Match on the string "PHOENIX" in the entries below and return every matching line.

===== Records

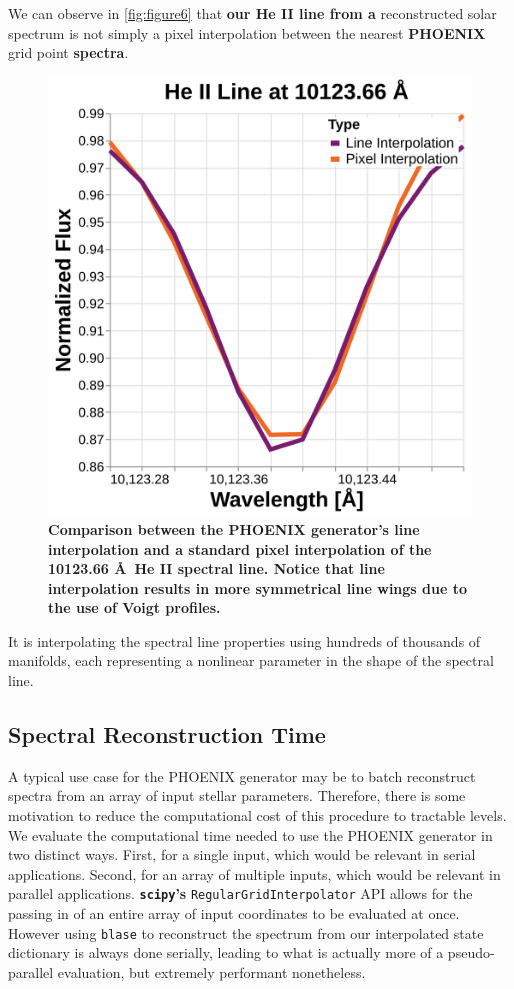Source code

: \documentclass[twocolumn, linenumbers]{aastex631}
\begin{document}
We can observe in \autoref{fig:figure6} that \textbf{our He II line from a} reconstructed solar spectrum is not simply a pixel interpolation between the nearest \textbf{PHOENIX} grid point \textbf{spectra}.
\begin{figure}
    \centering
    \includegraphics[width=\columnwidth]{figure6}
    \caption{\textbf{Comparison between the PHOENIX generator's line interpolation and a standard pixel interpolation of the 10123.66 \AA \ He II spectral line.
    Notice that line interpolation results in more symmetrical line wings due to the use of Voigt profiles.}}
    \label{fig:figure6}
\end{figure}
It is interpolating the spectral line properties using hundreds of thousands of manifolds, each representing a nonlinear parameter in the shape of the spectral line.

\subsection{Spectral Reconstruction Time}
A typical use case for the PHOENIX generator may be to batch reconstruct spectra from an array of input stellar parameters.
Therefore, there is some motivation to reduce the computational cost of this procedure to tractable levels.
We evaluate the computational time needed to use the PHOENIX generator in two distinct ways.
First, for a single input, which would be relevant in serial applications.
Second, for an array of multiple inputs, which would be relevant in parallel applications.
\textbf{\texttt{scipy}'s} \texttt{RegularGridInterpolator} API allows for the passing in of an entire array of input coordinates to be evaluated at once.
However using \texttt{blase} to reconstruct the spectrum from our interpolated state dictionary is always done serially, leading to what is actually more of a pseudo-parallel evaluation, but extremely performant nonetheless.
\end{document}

==========

→ **Task output**
We can observe in \autoref{fig:figure6} that \textbf{our He II line from a} reconstructed solar spectrum is not simply a pixel interpolation between the nearest \textbf{PHOENIX} grid point \textbf{spectra}.
    \caption{\textbf{Comparison between the PHOENIX generator's line interpolation and a standard pixel interpolation of the 10123.66 \AA \ He II spectral line.
A typical use case for the PHOENIX generator may be to batch reconstruct spectra from an array of input stellar parameters.
We evaluate the computational time needed to use the PHOENIX generator in two distinct ways.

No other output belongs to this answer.